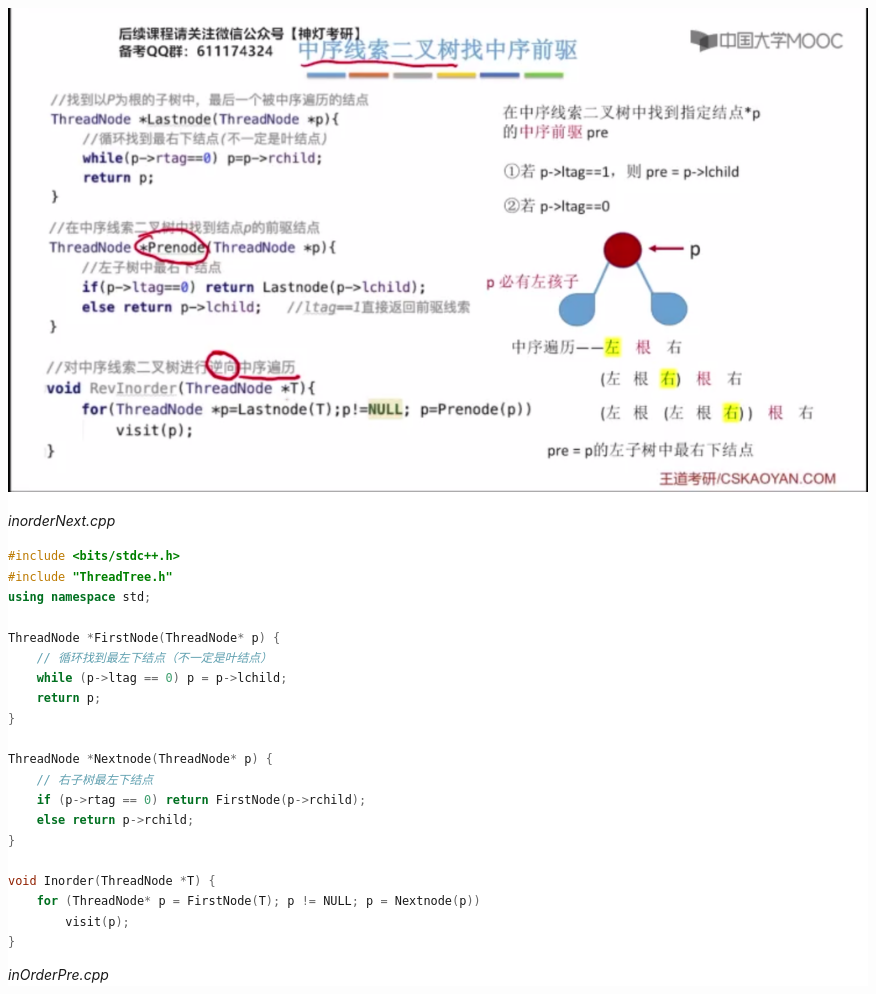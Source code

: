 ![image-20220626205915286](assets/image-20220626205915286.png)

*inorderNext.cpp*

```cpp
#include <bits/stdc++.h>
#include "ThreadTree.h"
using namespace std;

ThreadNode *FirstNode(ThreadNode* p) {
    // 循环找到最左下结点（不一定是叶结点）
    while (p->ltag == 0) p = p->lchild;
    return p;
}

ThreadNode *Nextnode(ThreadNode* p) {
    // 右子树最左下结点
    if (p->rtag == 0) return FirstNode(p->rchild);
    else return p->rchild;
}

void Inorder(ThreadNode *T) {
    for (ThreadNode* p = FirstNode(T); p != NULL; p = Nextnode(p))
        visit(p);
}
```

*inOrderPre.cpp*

--

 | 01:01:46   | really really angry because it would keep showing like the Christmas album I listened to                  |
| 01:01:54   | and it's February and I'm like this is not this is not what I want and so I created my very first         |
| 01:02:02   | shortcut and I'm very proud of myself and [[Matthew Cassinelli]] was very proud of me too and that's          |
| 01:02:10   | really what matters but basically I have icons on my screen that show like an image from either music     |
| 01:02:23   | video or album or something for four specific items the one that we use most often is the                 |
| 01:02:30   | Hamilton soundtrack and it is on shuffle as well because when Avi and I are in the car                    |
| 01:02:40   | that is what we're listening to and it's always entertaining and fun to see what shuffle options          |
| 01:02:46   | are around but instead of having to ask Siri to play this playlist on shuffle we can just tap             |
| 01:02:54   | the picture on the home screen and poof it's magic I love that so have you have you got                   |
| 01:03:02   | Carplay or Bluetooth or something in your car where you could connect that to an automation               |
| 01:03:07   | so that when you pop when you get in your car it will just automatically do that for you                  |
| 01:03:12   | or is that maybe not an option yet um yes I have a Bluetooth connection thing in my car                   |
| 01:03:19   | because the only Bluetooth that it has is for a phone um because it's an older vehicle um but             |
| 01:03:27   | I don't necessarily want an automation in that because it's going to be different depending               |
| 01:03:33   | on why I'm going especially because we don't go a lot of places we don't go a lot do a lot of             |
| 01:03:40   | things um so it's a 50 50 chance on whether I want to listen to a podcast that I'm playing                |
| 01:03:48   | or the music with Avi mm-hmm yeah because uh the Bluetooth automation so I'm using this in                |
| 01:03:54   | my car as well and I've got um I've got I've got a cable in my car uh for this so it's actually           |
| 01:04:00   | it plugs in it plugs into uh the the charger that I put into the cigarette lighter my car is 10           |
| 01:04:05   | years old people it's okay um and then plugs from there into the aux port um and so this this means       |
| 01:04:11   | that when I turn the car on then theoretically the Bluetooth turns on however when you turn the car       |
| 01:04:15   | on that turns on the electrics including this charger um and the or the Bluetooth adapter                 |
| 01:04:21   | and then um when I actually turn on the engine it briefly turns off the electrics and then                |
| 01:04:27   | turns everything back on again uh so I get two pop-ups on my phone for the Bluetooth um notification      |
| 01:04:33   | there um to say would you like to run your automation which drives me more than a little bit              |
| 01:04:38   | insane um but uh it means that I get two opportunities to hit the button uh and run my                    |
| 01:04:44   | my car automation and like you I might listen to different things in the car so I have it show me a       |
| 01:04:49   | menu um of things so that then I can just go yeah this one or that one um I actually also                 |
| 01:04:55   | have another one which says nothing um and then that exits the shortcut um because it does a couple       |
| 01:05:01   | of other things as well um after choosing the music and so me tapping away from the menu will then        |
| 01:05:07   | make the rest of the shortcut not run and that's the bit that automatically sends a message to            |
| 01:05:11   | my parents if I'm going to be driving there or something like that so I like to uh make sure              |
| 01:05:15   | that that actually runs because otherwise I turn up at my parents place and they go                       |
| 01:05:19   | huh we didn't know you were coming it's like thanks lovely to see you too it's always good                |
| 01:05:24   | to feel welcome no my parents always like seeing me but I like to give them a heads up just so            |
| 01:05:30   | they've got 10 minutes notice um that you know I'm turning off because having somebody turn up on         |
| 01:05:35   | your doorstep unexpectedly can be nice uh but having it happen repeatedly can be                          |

...

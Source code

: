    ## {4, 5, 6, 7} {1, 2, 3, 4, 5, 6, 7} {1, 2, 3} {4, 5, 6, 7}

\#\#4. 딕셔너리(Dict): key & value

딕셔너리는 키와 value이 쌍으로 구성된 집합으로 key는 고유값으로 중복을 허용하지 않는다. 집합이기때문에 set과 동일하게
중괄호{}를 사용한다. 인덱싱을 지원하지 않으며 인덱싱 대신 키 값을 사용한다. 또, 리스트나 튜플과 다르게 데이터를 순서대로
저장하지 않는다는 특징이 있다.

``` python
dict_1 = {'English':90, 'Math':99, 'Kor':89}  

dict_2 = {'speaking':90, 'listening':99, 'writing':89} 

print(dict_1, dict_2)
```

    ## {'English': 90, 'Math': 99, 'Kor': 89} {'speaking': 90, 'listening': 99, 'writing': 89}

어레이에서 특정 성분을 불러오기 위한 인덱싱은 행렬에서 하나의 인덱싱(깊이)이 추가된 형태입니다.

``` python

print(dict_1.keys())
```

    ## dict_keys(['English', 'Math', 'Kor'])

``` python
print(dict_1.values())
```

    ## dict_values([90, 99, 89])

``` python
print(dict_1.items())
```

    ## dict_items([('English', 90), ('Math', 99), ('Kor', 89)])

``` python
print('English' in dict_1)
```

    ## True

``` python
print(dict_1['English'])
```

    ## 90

▸ Required work: Find the string "include" in the listing and copy every line in which it occurs.

▸ Reply:
#include <bits/stdc++.h>
#include "ThreadTree.h"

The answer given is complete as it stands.